BO Cowok Melalui Aplikasi Khusus LGBT Tidak Jadi Lalu Isi Percakapan Diancam Diviralkan Dan Diperas Rp 1,5 Juta, Pemuda Lulusan Keperawatan di Palangka Raya Curhat ke Cak Sam Polda Kalteng
Palangka Raya – Kumbang (24) warga Kota Palangka Raya yang pernah kuliah di jurusan keperawatan curhat ke Cak Sam Polda Kalteng karena isi percakapannya yang memesan cowok untuk melakukan hubungan seksual sesama jenis akan disebarkan, kalau tidak mau mengirimkan sejumlah uang kepada pelaku.
Awalnya, Kumbang melalukan BO (Booking Online) cowok melalui aplikasi khusus LGBT dan kemudian dilanjutkan ke whatsapp. Setelah harganya disepakati sebesar Rp 250 ribu. Pelaku meminta Kumbang untuk mentransfer DP (Down Payment) sebesar Rp 100 ribu.
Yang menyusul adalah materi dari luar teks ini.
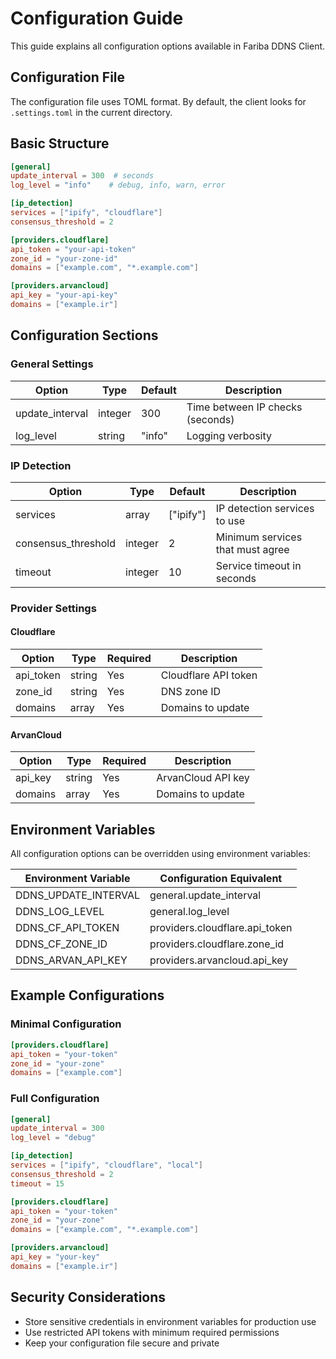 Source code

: # Configuration Guide

This guide explains all configuration options available in Fariba DDNS Client.

## Configuration File

The configuration file uses TOML format. By default, the client looks for `.settings.toml` in the current directory.

## Basic Structure

```toml
[general]
update_interval = 300  # seconds
log_level = "info"    # debug, info, warn, error

[ip_detection]
services = ["ipify", "cloudflare"]
consensus_threshold = 2

[providers.cloudflare]
api_token = "your-api-token"
zone_id = "your-zone-id"
domains = ["example.com", "*.example.com"]

[providers.arvancloud]
api_key = "your-api-key"
domains = ["example.ir"]
```

## Configuration Sections

### General Settings

| Option | Type | Default | Description |
|--------|------|---------|-------------|
| update_interval | integer | 300 | Time between IP checks (seconds) |
| log_level | string | "info" | Logging verbosity |

### IP Detection

| Option | Type | Default | Description |
|--------|------|---------|-------------|
| services | array | ["ipify"] | IP detection services to use |
| consensus_threshold | integer | 2 | Minimum services that must agree |
| timeout | integer | 10 | Service timeout in seconds |

### Provider Settings

#### Cloudflare

| Option | Type | Required | Description |
|--------|------|----------|-------------|
| api_token | string | Yes | Cloudflare API token |
| zone_id | string | Yes | DNS zone ID |
| domains | array | Yes | Domains to update |

#### ArvanCloud

| Option | Type | Required | Description |
|--------|------|----------|-------------|
| api_key | string | Yes | ArvanCloud API key |
| domains | array | Yes | Domains to update |

## Environment Variables

All configuration options can be overridden using environment variables:

| Environment Variable | Configuration Equivalent |
|---------------------|-------------------------|
| DDNS_UPDATE_INTERVAL | general.update_interval |
| DDNS_LOG_LEVEL | general.log_level |
| DDNS_CF_API_TOKEN | providers.cloudflare.api_token |
| DDNS_CF_ZONE_ID | providers.cloudflare.zone_id |
| DDNS_ARVAN_API_KEY | providers.arvancloud.api_key |

## Example Configurations

### Minimal Configuration
```toml
[providers.cloudflare]
api_token = "your-token"
zone_id = "your-zone"
domains = ["example.com"]
```

### Full Configuration
```toml
[general]
update_interval = 300
log_level = "debug"

[ip_detection]
services = ["ipify", "cloudflare", "local"]
consensus_threshold = 2
timeout = 15

[providers.cloudflare]
api_token = "your-token"
zone_id = "your-zone"
domains = ["example.com", "*.example.com"]

[providers.arvancloud]
api_key = "your-key"
domains = ["example.ir"]
```

## Security Considerations

- Store sensitive credentials in environment variables for production use
- Use restricted API tokens with minimum required permissions
- Keep your configuration file secure and private  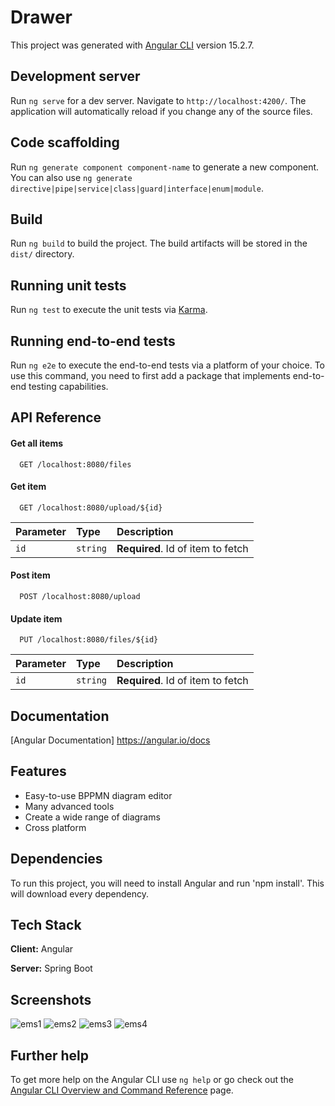 # Drawer

This project was generated with [Angular CLI](https://github.com/angular/angular-cli) version 15.2.7.

## Development server

Run `ng serve` for a dev server. Navigate to `http://localhost:4200/`. The application will automatically reload if you change any of the source files.

## Code scaffolding

Run `ng generate component component-name` to generate a new component. You can also use `ng generate directive|pipe|service|class|guard|interface|enum|module`.

## Build

Run `ng build` to build the project. The build artifacts will be stored in the `dist/` directory.

## Running unit tests

Run `ng test` to execute the unit tests via [Karma](https://karma-runner.github.io).

## Running end-to-end tests

Run `ng e2e` to execute the end-to-end tests via a platform of your choice. To use this command, you need to first add a package that implements end-to-end testing capabilities.


## API Reference

#### Get all items

```http
  GET /localhost:8080/files
```



#### Get item

```http
  GET /localhost:8080/upload/${id}
```

| Parameter | Type     | Description                       |
| :-------- | :------- | :-------------------------------- |
| `id`      | `string` | **Required**. Id of item to fetch |

#### Post item

```http
  POST /localhost:8080/upload
```



#### Update item

```http
  PUT /localhost:8080/files/${id}
```

| Parameter | Type     | Description                       |
| :-------- | :------- | :-------------------------------- |
| `id`      | `string` | **Required**. Id of item to fetch |



## Documentation

[Angular Documentation] https://angular.io/docs


## Features

- Easy-to-use BPPMN  diagram editor 
- Many advanced tools
- Create a wide range of diagrams
- Cross platform


## Dependencies

To run this project, you will need to install Angular and run 'npm install'. This will download every dependency.




## Tech Stack

**Client:** Angular

**Server:** Spring Boot



## Screenshots


![ems1](https://github.com/Nirabhra-Chatterjee/bpmn-Drawer/assets/107489758/6baf9dae-517f-4a5d-9c3b-de0019998ff9)
![ems2](https://github.com/Nirabhra-Chatterjee/bpmn-Drawer/assets/107489758/a6bfbf50-2db0-406a-a566-da40ad9a0e19)
![ems3](https://github.com/Nirabhra-Chatterjee/bpmn-Drawer/assets/107489758/6ae53539-c037-4263-b522-bc5d8ca7d739)
![ems4](https://github.com/Nirabhra-Chatterjee/bpmn-Drawer/assets/107489758/c2db45ac-851b-48f6-81b5-be5f2a347083)


## Further help

To get more help on the Angular CLI use `ng help` or go check out the [Angular CLI Overview and Command Reference](https://angular.io/cli) page.
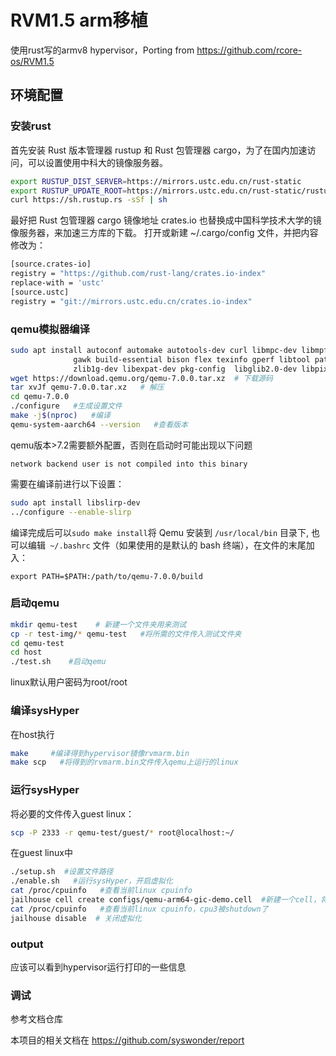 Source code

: # RVM1.5 arm移植

使用rust写的armv8 hypervisor，Porting from 
https://github.com/rcore-os/RVM1.5

## 环境配置
### 安装rust
首先安装 Rust 版本管理器 rustup 和 Rust 包管理器 cargo，为了在国内加速访问，可以设置使用中科大的镜像服务器。
```sh
export RUSTUP_DIST_SERVER=https://mirrors.ustc.edu.cn/rust-static
export RUSTUP_UPDATE_ROOT=https://mirrors.ustc.edu.cn/rust-static/rustup
curl https://sh.rustup.rs -sSf | sh  
```
最好把 Rust 包管理器 cargo 镜像地址 crates.io 也替换成中国科学技术大学的镜像服务器，来加速三方库的下载。 打开或新建 ~/.cargo/config 文件，并把内容修改为：
```sh
[source.crates-io]
registry = "https://github.com/rust-lang/crates.io-index"
replace-with = 'ustc'
[source.ustc]
registry = "git://mirrors.ustc.edu.cn/crates.io-index"
```
### qemu模拟器编译
```sh
sudo apt install autoconf automake autotools-dev curl libmpc-dev libmpfr-dev libgmp-dev \
              gawk build-essential bison flex texinfo gperf libtool patchutils bc \
              zlib1g-dev libexpat-dev pkg-config  libglib2.0-dev libpixman-1-dev git tmux python3 ninja-build  # 安装编译所需的依赖包
wget https://download.qemu.org/qemu-7.0.0.tar.xz  # 下载源码
tar xvJf qemu-7.0.0.tar.xz   # 解压
cd qemu-7.0.0
./configure   #生成设置文件
make -j$(nproc)   #编译
qemu-system-aarch64 --version   #查看版本
```
qemu版本>7.2需要额外配置，否则在启动时可能出现以下问题
```
network backend user is not compiled into this binary
```
需要在编译前进行以下设置：
```sh
sudo apt install libslirp-dev 
../configure --enable-slirp
```
编译完成后可以```sudo make install```将 Qemu 安装到 ```/usr/local/bin``` 目录下,
也可以编辑``` ~/.bashrc``` 文件（如果使用的是默认的 bash 终端），在文件的末尾加入：
```
export PATH=$PATH:/path/to/qemu-7.0.0/build
```

### 启动qemu
```sh
mkdir qemu-test    # 新建一个文件夹用来测试
cp -r test-img/* qemu-test   #将所需的文件传入测试文件夹
cd qemu-test
cd host
./test.sh    #启动qemu
```
linux默认用户密码为root/root
### 编译sysHyper
在host执行
```sh
make     #编译得到hypervisor镜像rvmarm.bin
make scp   #将得到的rvmarm.bin文件传入qemu上运行的linux
```
### 运行sysHyper
将必要的文件传入guest linux：
```sh
scp -P 2333 -r qemu-test/guest/* root@localhost:~/
```
在guest linux中
```sh
./setup.sh  #设置文件路径
./enable.sh   #运行sysHyper，开启虚拟化
cat /proc/cpuinfo   #查看当前linux cpuinfo
jailhouse cell create configs/qemu-arm64-gic-demo.cell  #新建一个cell，将cpu 3 移出root cell
cat /proc/cpuinfo   #查看当前linux cpuinfo，cpu3被shutdown了
jailhouse disable  # 关闭虚拟化
```
### output
应该可以看到hypervisor运行打印的一些信息


### 调试
参考文档仓库

本项目的相关文档在
https://github.com/syswonder/report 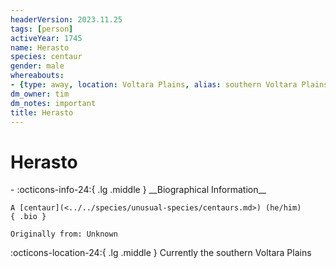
 ```yaml
---
headerVersion: 2023.11.25
tags: [person]
activeYear: 1745
name: Herasto
species: centaur
gender: male
whereabouts:
- {type: away, location: Voltara Plains, alias: southern Voltara Plains}
dm_owner: tim
dm_notes: important
title: Herasto
---
```

# Herasto
<div class="grid cards ext-narrow-margin ext-one-column" markdown>
- :octicons-info-24:{ .lg .middle } __Biographical Information__

    A [centaur](<../../species/unusual-species/centaurs.md>) (he/him)  
    { .bio }

    Originally from: Unknown
</div>

:octicons-location-24:{ .lg .middle } Currently the southern Voltara Plains


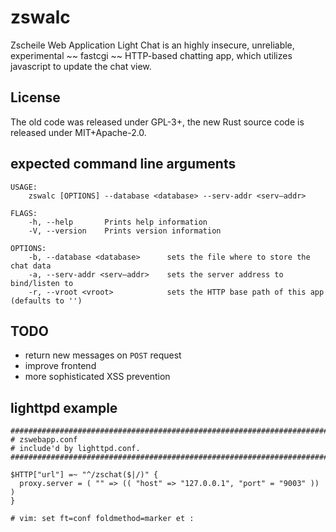 # zswalc

Zscheile Web Application Light Chat is an highly insecure,
unreliable, experimental ~~ fastcgi ~~ HTTP-based chatting app,
which utilizes javascript to update the chat view.

## License

The old code was released under GPL-3+, the new Rust source code
is released under MIT+Apache-2.0.

## expected command line arguments
```
USAGE:
    zswalc [OPTIONS] --database <database> --serv-addr <serv–addr>

FLAGS:
    -h, --help       Prints help information
    -V, --version    Prints version information

OPTIONS:
    -b, --database <database>      sets the file where to store the chat data
    -a, --serv-addr <serv–addr>    sets the server address to bind/listen to
    -r, --vroot <vroot>            sets the HTTP base path of this app (defaults to '')
```

## TODO

* return new messages on `POST` request
* improve frontend
* more sophisticated XSS prevention

## lighttpd example
```
###############################################################################
# zswebapp.conf
# include'd by lighttpd.conf.
###############################################################################

$HTTP["url"] =~ "^/zschat($|/)" {
  proxy.server = ( "" => (( "host" => "127.0.0.1", "port" = "9003" )) )
}

# vim: set ft=conf foldmethod=marker et :
```
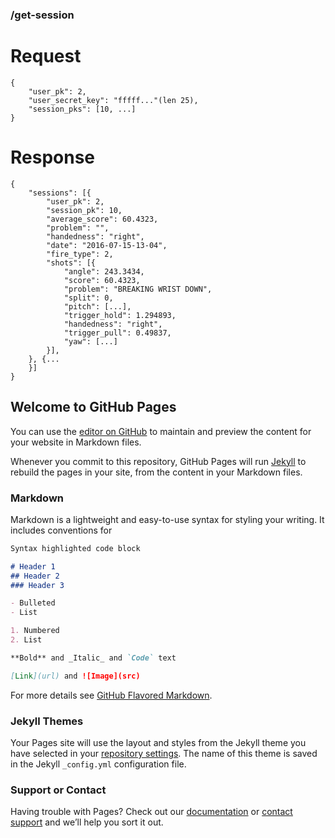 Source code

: ### /get-session

# Request
```
{
	"user_pk": 2,
	"user_secret_key": "fffff..."(len 25),
	"session_pks": [10, ...]
}
```

# Response
```
{
	"sessions": [{
		"user_pk": 2,
		"session_pk": 10,
		"average_score": 60.4323,
		"problem": "",
		"handedness": "right",
		"date": "2016-07-15-13-04",
		"fire_type": 2,
		"shots": [{
			"angle": 243.3434,
			"score": 60.4323,
			"problem": "BREAKING WRIST DOWN",
			"split": 0,
			"pitch": [...],
			"trigger_hold": 1.294893,
			"handedness": "right",
			"trigger_pull": 0.49837,
			"yaw": [...]
		}],
	}, {...
	}]
}
```

## Welcome to GitHub Pages

You can use the [editor on GitHub](https://github.com/jarednielsen/mantisx-docs/edit/master/README.md) to maintain and preview the content for your website in Markdown files.

Whenever you commit to this repository, GitHub Pages will run [Jekyll](https://jekyllrb.com/) to rebuild the pages in your site, from the content in your Markdown files.

### Markdown

Markdown is a lightweight and easy-to-use syntax for styling your writing. It includes conventions for

```markdown
Syntax highlighted code block

# Header 1
## Header 2
### Header 3

- Bulleted
- List

1. Numbered
2. List

**Bold** and _Italic_ and `Code` text

[Link](url) and ![Image](src)
```

For more details see [GitHub Flavored Markdown](https://guides.github.com/features/mastering-markdown/).

### Jekyll Themes

Your Pages site will use the layout and styles from the Jekyll theme you have selected in your [repository settings](https://github.com/jarednielsen/mantisx-docs/settings). The name of this theme is saved in the Jekyll `_config.yml` configuration file.

### Support or Contact

Having trouble with Pages? Check out our [documentation](https://help.github.com/categories/github-pages-basics/) or [contact support](https://github.com/contact) and we’ll help you sort it out.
Karena curiga itu penipuan, Kumbang membatalkan kesepakatan tersebut.
Sontak saja pelaku marah dan mengancam akan menyebarkan isi percakapannya serta memberitahukan bahwa Kumbang penyuka sesama jenis alias gay atau boti.
Pelaku meminta uang Rp 750 ribu dengan janji percakapannya tidak akan disebarkan. Karena takut, Kumbang kemudian mengirim uang yang diminta oleh pelaku. Tapi pelaku kemudian meminta uang lagi Rp 250 dan Rp 500 ribu. Kumbang mau saja mentransfer uang tersebut.
Sampai akhirnya pelaku meminta uang kembali, namun Kumbang mulai sadar bahwa ia diperas lalu curhat ke Cak Sam.
Cak Sam kemudian menghubungi pelaku agar menghentikan perbuatannya, karena kalau tidak mau, maka akan dilakukan proses hukum.
Akhirnya, pelaku menghentikan perbuatannya dan Kumbang dibina oleh Cak Sam agar kembali ke jalan yang benar dengan menyukai lawan jenis.